I totally agree, normally a received packet should be buffered even if using UDP. As UDP doesn’t have a flow control, it can happen that data sent to the same socket is overwritten if receiving more then one packet between 2 receive cycles - but this isn’t what you described.

If a UDP packet is lost for whatever reason, because of missing flow control it won’t be send again. But right now, I can’t imagine the reason why it’s lost or destroyed: in my opinion, a packet arriving at the ethernet interface should lead to a interrupt and should be copied by the interrupt service routine into the receive buffer. And because of the data size is below one ethernet MTU, there also no packet fragmention should happen. I think if a CRC error would be the case, you should see it in the Wireshark trace?
Any special error state reported at the UdpRecv() status output?

Could you please add the AsEth function block to your code, and check if one of the SG4 error counters changes after the issue occured?

Best regards!

1 Like

I think you cannot reproduce it with your setup as you are using 2 PLCs.
I will test tomorrow to check the error counters with AsEth!

On wireshark I didn’t see any errors ^^’

1 Like

Hi @alexander.hefner

I just add the EthStat FBK and no error appears on the Eth interface:

In wireshark nothing display that can be an error on the communication, here a screenshot of wireshark without filter:

For my multiple tests it the timing between both request and response, here in red rectangle : 58.429435s - 58.429279s = 0.000156s → 156us

Do you think I should report this to my local support?

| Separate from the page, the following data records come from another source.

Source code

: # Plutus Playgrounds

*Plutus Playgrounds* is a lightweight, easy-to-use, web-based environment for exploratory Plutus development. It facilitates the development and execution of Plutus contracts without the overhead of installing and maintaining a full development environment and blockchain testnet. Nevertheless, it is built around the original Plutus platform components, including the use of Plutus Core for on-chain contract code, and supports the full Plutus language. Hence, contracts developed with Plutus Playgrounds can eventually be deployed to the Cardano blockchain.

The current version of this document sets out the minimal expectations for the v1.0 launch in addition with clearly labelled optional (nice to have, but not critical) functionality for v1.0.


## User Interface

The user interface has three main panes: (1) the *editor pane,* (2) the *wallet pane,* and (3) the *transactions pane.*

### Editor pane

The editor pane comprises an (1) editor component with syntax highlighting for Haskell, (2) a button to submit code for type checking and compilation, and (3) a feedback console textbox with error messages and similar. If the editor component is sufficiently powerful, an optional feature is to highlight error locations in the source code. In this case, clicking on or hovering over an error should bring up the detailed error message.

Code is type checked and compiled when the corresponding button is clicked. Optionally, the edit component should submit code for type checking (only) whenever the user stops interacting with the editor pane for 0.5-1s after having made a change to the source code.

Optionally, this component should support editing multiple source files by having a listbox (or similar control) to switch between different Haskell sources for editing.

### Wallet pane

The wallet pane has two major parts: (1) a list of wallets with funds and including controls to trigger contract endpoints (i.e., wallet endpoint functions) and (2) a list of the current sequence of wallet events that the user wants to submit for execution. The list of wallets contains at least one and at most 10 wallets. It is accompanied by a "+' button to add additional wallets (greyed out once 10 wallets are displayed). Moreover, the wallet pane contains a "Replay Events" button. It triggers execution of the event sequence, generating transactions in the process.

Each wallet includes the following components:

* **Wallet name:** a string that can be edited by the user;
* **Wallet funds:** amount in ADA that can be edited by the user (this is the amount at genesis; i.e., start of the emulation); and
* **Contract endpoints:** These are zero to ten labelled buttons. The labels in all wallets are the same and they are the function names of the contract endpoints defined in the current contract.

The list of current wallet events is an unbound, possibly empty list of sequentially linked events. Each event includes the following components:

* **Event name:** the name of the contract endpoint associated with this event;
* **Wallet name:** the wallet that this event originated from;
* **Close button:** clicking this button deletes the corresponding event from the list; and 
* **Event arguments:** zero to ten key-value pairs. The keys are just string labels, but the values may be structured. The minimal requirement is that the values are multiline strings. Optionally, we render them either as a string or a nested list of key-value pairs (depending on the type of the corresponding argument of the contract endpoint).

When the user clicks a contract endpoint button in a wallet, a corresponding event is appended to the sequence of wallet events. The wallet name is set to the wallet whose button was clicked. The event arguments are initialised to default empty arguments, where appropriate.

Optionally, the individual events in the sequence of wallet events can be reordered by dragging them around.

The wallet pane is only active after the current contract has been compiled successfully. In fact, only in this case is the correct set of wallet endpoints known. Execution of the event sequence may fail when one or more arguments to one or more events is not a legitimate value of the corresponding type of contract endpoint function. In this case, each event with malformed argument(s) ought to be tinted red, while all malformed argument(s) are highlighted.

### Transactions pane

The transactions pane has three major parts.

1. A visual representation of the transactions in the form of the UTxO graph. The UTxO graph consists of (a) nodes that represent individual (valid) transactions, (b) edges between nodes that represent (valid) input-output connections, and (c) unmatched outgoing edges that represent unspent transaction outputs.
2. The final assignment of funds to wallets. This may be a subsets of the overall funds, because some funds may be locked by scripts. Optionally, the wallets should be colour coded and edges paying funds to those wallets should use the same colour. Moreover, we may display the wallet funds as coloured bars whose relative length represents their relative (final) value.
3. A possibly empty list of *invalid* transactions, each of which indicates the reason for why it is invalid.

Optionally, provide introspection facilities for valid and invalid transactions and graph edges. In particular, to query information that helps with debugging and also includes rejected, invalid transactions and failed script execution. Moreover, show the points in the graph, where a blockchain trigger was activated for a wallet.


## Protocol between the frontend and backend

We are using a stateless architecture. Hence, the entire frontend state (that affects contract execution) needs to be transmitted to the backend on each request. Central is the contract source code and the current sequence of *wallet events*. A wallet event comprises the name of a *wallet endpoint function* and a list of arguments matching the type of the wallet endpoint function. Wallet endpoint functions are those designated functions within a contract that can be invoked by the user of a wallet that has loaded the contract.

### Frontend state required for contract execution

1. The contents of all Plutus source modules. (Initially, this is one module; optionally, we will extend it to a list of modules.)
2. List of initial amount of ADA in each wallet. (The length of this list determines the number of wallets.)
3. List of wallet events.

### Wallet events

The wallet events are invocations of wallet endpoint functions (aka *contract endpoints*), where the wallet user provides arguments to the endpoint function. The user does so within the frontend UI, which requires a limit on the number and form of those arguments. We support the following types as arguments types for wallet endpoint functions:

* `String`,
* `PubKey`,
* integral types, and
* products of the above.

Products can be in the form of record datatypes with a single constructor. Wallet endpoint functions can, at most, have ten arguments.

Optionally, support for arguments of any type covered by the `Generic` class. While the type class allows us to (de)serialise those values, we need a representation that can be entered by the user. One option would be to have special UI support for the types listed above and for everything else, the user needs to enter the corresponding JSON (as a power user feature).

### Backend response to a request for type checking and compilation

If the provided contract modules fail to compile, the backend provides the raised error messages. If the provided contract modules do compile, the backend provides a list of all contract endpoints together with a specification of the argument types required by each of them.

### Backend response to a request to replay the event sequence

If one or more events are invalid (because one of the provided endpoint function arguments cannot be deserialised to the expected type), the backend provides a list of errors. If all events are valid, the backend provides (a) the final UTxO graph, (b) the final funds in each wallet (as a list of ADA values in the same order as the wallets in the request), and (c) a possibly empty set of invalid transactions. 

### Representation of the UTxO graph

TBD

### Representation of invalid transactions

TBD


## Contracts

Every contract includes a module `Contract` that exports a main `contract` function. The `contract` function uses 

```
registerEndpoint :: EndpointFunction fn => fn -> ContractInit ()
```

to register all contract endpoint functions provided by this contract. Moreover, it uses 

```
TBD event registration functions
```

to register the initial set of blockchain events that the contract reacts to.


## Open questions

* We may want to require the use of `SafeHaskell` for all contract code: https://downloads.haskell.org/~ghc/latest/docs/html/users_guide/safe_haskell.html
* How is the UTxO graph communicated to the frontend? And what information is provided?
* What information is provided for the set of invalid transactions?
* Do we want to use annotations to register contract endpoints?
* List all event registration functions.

Note: I tried to increase index in for loop from your project and arrays used in it, I have 50 Recv FBKs running in the for loop

Regards,
Florent

Hi @florent.boissadier,

I used my lunch break for playing around a bit more :wink:
To get some similar timing behavior I changed my setup (with “similar timing” I mean: respond packets from the “receiver” faster then the cycle time of the “sender”).
My “sender” is now running at 600us timer and TC#1, and my “receiver” runs at 200us timer and TC#1 → that means that many UDP responses from “receiver” to “sender” are send somehow faster then the “senders” taskclass time.
Additionally, I changed the send / receive data size to 220 byte (just using the same mechanism as before but filling the rest with 0) and used “chaining mode”.

And now, I also have seen that in rare cases the chain stopped sending.
Unfortunately, I have no idea right now why, but:

  • I saw in wireshark that it’s not based on the “slow” “sender” → I’ve also seen that the “fast” “receiver” stopped sending back a package (see the two screenshots below, in one the “sender” was the last one, in the other the “receiver”).
  • Because of my setting described above, I don’t think that the cause is “just timing based”, because I’m sure that I have this timing context “response comes faster then requester’s cycle time” in many / almost every packet (based on the PLC settings described above)
  • I added some “stopping condition” in my test code to check, if a unexpected function block state in UdpRecv() is popping up, but I haven’t seen anything else then SUCCESS, BUSY, NO_DATA
  • I’ve also no unexpected error counter increasing inside ETHstat().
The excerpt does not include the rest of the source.